• WHAT IS EXPECTED: Please copy the data below exactly, from its first line through the line holding "4. 使用有意义的名称：变量", and skip the pictures.

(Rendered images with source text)
--------------------------------

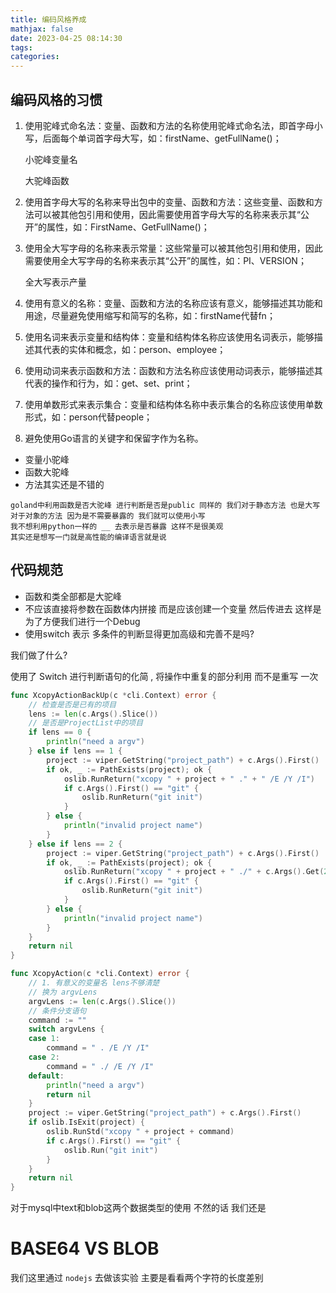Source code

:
 ```yaml
---
title: 编码风格养成
mathjax: false
date: 2023-04-25 08:14:30
tags:
categories:
---
```


## 编码风格的习惯

1. 使用驼峰式命名法：变量、函数和方法的名称使用驼峰式命名法，即首字母小写，后面每个单词首字母大写，如：firstName、getFullName()；

   小驼峰变量名

   大驼峰函数

2. 使用首字母大写的名称来导出包中的变量、函数和方法：这些变量、函数和方法可以被其他包引用和使用，因此需要使用首字母大写的名称来表示其“公开”的属性，如：FirstName、GetFullName()；

3. 使用全大写字母的名称来表示常量：这些常量可以被其他包引用和使用，因此需要使用全大写字母的名称来表示其“公开”的属性，如：PI、VERSION；

   全大写表示产量

4. 使用有意义的名称：变量、函数和方法的名称应该有意义，能够描述其功能和用途，尽量避免使用缩写和简写的名称，如：firstName代替fn；

5. 使用名词来表示变量和结构体：变量和结构体名称应该使用名词表示，能够描述其代表的实体和概念，如：person、employee；

6. 使用动词来表示函数和方法：函数和方法名称应该使用动词表示，能够描述其代表的操作和行为，如：get、set、print；

7. 使用单数形式来表示集合：变量和结构体名称中表示集合的名称应该使用单数形式，如：person代替people；

8. 避免使用Go语言的关键字和保留字作为名称。



* 变量小驼峰
* 函数大驼峰
* 方法其实还是不错的



```
goland中利用函数是否大驼峰 进行判断是否是public 同样的 我们对于静态方法 也是大写 
对于对象的方法 因为是不需要暴露的 我们就可以使用小写
我不想利用python一样的 __ 去表示是否暴露 这样不是很美观
其实还是想写一门就是高性能的编译语言就是说 

```

## 代码规范

* 函数和类全部都是大驼峰
* 不应该直接将参数在函数体内拼接 而是应该创建一个变量 然后传进去 这样是为了方便我们进行一个Debug
* 使用switch 表示 多条件的判断显得更加高级和完善不是吗?





我们做了什么?

使用了 Switch 进行判断语句的化简 , 将操作中重复的部分利用 而不是重写 一次

```go
func XcopyActionBackUp(c *cli.Context) error {
	// 检查是否是已有的项目
	lens := len(c.Args().Slice())
	// 是否是ProjectList中的项目
	if lens == 0 {
		println("need a argv")
	} else if lens == 1 {
		project := viper.GetString("project_path") + c.Args().First()
		if ok, _ := PathExists(project); ok {
			oslib.RunReturn("xcopy " + project + " ." + " /E /Y /I")
			if c.Args().First() == "git" {
				oslib.RunReturn("git init")
			}
		} else {
			println("invalid project name")
		}
	} else if lens == 2 {
		project := viper.GetString("project_path") + c.Args().First()
		if ok, _ := PathExists(project); ok {
			oslib.RunReturn("xcopy " + project + " ./" + c.Args().Get(2) + " /E /Y /I")
			if c.Args().First() == "git" {
				oslib.RunReturn("git init")
			}
		} else {
			println("invalid project name")
		}
	}
	return nil
}
```

```go
func XcopyAction(c *cli.Context) error {
	// 1. 有意义的变量名 lens不够清楚
	// 换为 argvLens
	argvLens := len(c.Args().Slice())
	// 条件分支语句
	command := ""
	switch argvLens {
	case 1:
		command = " . /E /Y /I"
	case 2:
		command = " ./ /E /Y /I"
	default:
		println("need a argv")
		return nil
	}
	project := viper.GetString("project_path") + c.Args().First()
	if oslib.IsExit(project) {
		oslib.RunStd("xcopy " + project + command)
		if c.Args().First() == "git" {
			oslib.Run("git init")
		}
	}
	return nil
}
```

对于mysql中text和blob这两个数据类型的使用 不然的话 我们还是





# BASE64 VS BLOB

我们这里通过  `nodejs` 去做该实验 主要是看看两个字符的长度差别

```

```

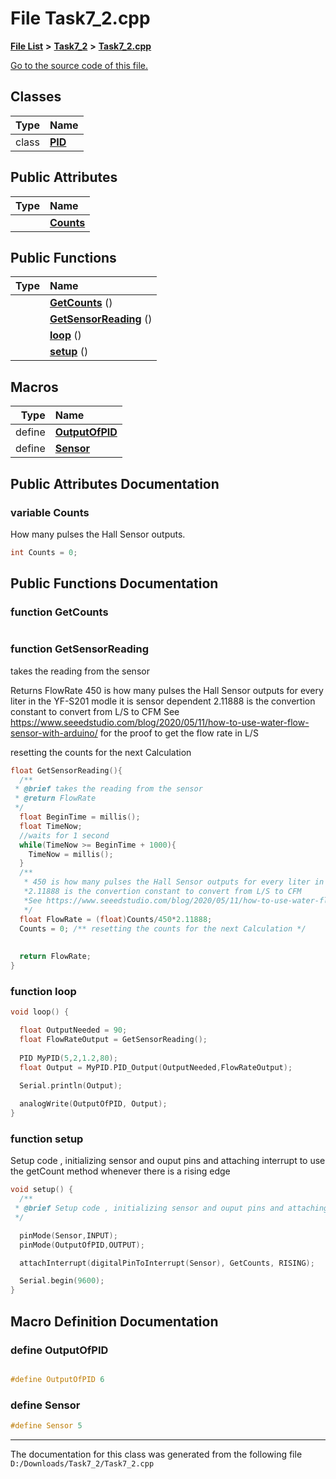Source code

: 
# File Task7\_2.cpp


[**File List**](files.md) **>** [**Task7\_2**](dir_738cd4aa1661aed279a7e4eef8806983.md) **>** [**Task7\_2.cpp**](_task7__2_8cpp.md)

[Go to the source code of this file.](_task7__2_8cpp_source.md)













## Classes

| Type | Name |
| ---: | :--- |
| class | [**PID**](class_p_i_d.md) <br> |



## Public Attributes

| Type | Name |
| ---: | :--- |
|   | [**Counts**](_task7__2_8cpp.md#variable-counts)  <br> |


## Public Functions

| Type | Name |
| ---: | :--- |
|   | [**GetCounts**](_task7__2_8cpp.md#function-getcounts) () <br> |
|   | [**GetSensorReading**](_task7__2_8cpp.md#function-getsensorreading) () <br> |
|   | [**loop**](_task7__2_8cpp.md#function-loop) () <br> |
|   | [**setup**](_task7__2_8cpp.md#function-setup) () <br> |







## Macros

| Type | Name |
| ---: | :--- |
| define  | [**OutputOfPID**](_task7__2_8cpp.md#define-outputofpid)  <br> |
| define  | [**Sensor**](_task7__2_8cpp.md#define-sensor)  <br> |

## Public Attributes Documentation


### variable Counts 
How many pulses the Hall Sensor outputs.

```cpp
int Counts = 0;
```


## Public Functions Documentation


### function GetCounts 


```cpp

```



### function GetSensorReading 
takes the reading from the sensor

Returns
FlowRate
450 is how many pulses the Hall Sensor outputs for every liter in the YF-S201 modle it is sensor dependent 2.11888 is the convertion constant to convert from L/S to CFM See https://www.seeedstudio.com/blog/2020/05/11/how-to-use-water-flow-sensor-with-arduino/ for the proof to get the flow rate in L/S

resetting the counts for the next Calculation


```cpp
float GetSensorReading(){
  /**
 * @brief takes the reading from the sensor
 * @return FlowRate
 */
  float BeginTime = millis();
  float TimeNow;
  //waits for 1 second
  while(TimeNow >= BeginTime + 1000){
    TimeNow = millis();
  }
  /**
   * 450 is how many pulses the Hall Sensor outputs for every liter in the YF-S201 modle it is sensor dependent
   *2.11888 is the convertion constant to convert from L/S to CFM
   *See https://www.seeedstudio.com/blog/2020/05/11/how-to-use-water-flow-sensor-with-arduino/ for the proof to get the flow rate in L/S
   */
  float FlowRate = (float)Counts/450*2.11888; 
  Counts = 0; /** resetting the counts for the next Calculation */
  
  
  return FlowRate;
}

```



### function loop 


```cpp
void loop() {

  float OutputNeeded = 90;
  float FlowRateOutput = GetSensorReading();
  
  PID MyPID(5,2,1.2,80);
  float Output = MyPID.PID_Output(OutputNeeded,FlowRateOutput);
  
  Serial.println(Output);

  analogWrite(OutputOfPID, Output);
}
```



### function setup 

Setup code , initializing sensor and ouput pins and attaching interrupt to use the getCount method whenever there is a rising edge
```cpp
void setup() {
  /**
 * @brief Setup code , initializing sensor and ouput pins and attaching interrupt to use the getCount method whenever there is a rising edge
 */

  pinMode(Sensor,INPUT);
  pinMode(OutputOfPID,OUTPUT);

  attachInterrupt(digitalPinToInterrupt(Sensor), GetCounts, RISING);

  Serial.begin(9600);
}

```


## Macro Definition Documentation



### define OutputOfPID 


```cpp

#define OutputOfPID 6
```



### define Sensor 


```cpp
#define Sensor 5
```



------------------------------
The documentation for this class was generated from the following file `D:/Downloads/Task7_2/Task7_2.cpp`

--------------------------------

• TASK ANSWER:
Source code

:
 ```yaml
---
title: 编码风格养成
mathjax: false
date: 2023-04-25 08:14:30
tags:
categories:
---
```


## 编码风格的习惯

1. 使用驼峰式命名法：变量、函数和方法的名称使用驼峰式命名法，即首字母小写，后面每个单词首字母大写，如：firstName、getFullName()；

   小驼峰变量名

   大驼峰函数

2. 使用首字母大写的名称来导出包中的变量、函数和方法：这些变量、函数和方法可以被其他包引用和使用，因此需要使用首字母大写的名称来表示其“公开”的属性，如：FirstName、GetFullName()；

3. 使用全大写字母的名称来表示常量：这些常量可以被其他包引用和使用，因此需要使用全大写字母的名称来表示其“公开”的属性，如：PI、VERSION；

   全大写表示产量

4. 使用有意义的名称：变量、函数和方法的名称应该有意义，能够描述其功能和用途，尽量避免使用缩写和简写的名称，如：firstName代替fn；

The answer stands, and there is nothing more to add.